Het grootste eiland

Door Willem B. Drees. In Bij die wereld wil ik horen: Zesendertig columns en drie essays over de vorming tot academicus, red. Henk procee, Herman Meijer, Peter timmermans & Renzo Tuinsma. (Amsterdam: Boom, 2004), 46-48

 

Bij het avondeten – misschien was ik een jaar of elf – kwamen we te spreken over eilanden. Wat was eigenlijk het grootste eiland? Engeland en Schotland? Madagaskar? Groenland? Maar Groenland lijkt op de kaart zo groot, omdat er vertekening is bij de Noordpool. Australië? Waarom is dat geen eiland? En als je Australië wel meetelt, waarom dan Amerika niet? Dan kom je uit bij Europa en Azië, of zit daar Afrika ook nog aan vast?

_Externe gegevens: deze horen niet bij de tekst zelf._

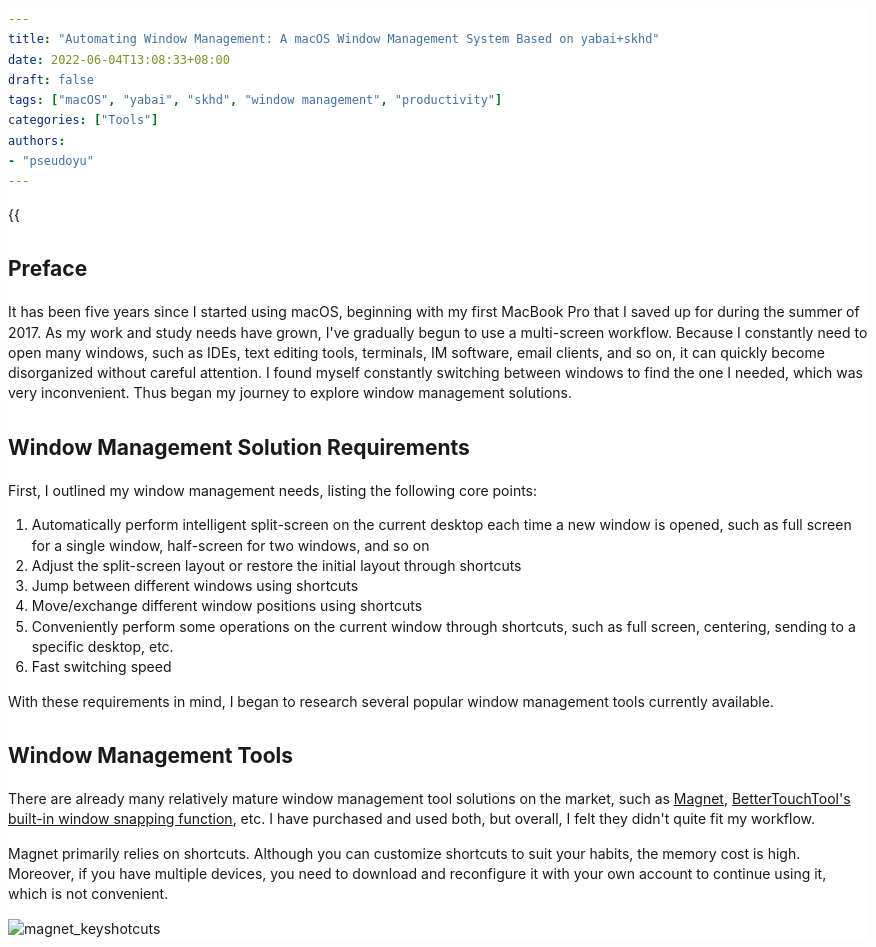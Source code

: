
 ```yaml
---
title: "Automating Window Management: A macOS Window Management System Based on yabai+skhd"
date: 2022-06-04T13:08:33+08:00
draft: false
tags: ["macOS", "yabai", "skhd", "window management", "productivity"]
categories: ["Tools"]
authors:
- "pseudoyu"
---
```


{{<audio src="audios/here_after_us.mp3" caption="《后来的我们 - 五月天》" >}}

## Preface

It has been five years since I started using macOS, beginning with my first MacBook Pro that I saved up for during the summer of 2017. As my work and study needs have grown, I've gradually begun to use a multi-screen workflow. Because I constantly need to open many windows, such as IDEs, text editing tools, terminals, IM software, email clients, and so on, it can quickly become disorganized without careful attention. I found myself constantly switching between windows to find the one I needed, which was very inconvenient. Thus began my journey to explore window management solutions.

## Window Management Solution Requirements

First, I outlined my window management needs, listing the following core points:

1. Automatically perform intelligent split-screen on the current desktop each time a new window is opened, such as full screen for a single window, half-screen for two windows, and so on
2. Adjust the split-screen layout or restore the initial layout through shortcuts
3. Jump between different windows using shortcuts
4. Move/exchange different window positions using shortcuts
5. Conveniently perform some operations on the current window through shortcuts, such as full screen, centering, sending to a specific desktop, etc.
6. Fast switching speed

With these requirements in mind, I began to research several popular window management tools currently available.

## Window Management Tools

There are already many relatively mature window management tool solutions on the market, such as [Magnet](https://magnet.crowdcafe.com), [BetterTouchTool's built-in window snapping function](https://docs.folivora.ai/docs/100_window_snapping_chapter.html), etc. I have purchased and used both, but overall, I felt they didn't quite fit my workflow.

Magnet primarily relies on shortcuts. Although you can customize shortcuts to suit your habits, the memory cost is high. Moreover, if you have multiple devices, you need to download and reconfigure it with your own account to continue using it, which is not convenient.

![magnet_keyshotcuts](https://image.pseudoyu.com/images/magnet_keyshotcuts.png)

Het was ingewikkelder dan we dachten. ‘Eiland’ was geen vanzelfsprekend begrip maar moest worden afgebakend, zodat de continenten niet telden. En we moesten achterdochtig zijn ten opzichte van onze eigen indrukken. Dan nog wisten we het niet. Hoe groot was Madagaskar eigenlijk? En Groenland? Dat was het moment waarop het grote wonder uit de kast gehaald werd, de Winkler Prins. Deze encyclopedie, bewonderd door mijn vader, was geconcentreerd en betrouwbaar. Zo, aan tafel, kan een mens de basis leren van wetenschap – respect voor feiten, maar ook kritische reflectie op onze vragen en begrippen én op eigen waarnemingen.

 

De Encyclopedie – een beangstigend monument. Wat was er veel te weten. En een verbijsterende orde – de orde van het alfabet. Wat een willekeur in de feiten zelf, de willekeur van de geschiedenis en de geschiedenis der natuur. Ik was lui en had niet zo’n goed geheugen. Woordjes leren, grammatica – het was ongrijpbaar. Voor Frans haalde ik mijn eerste onvoldoendes. Talen waren willekeur, net zoals de encyclopedie die antwoordden zonder reden bevatte – zo was het nu eenmaal.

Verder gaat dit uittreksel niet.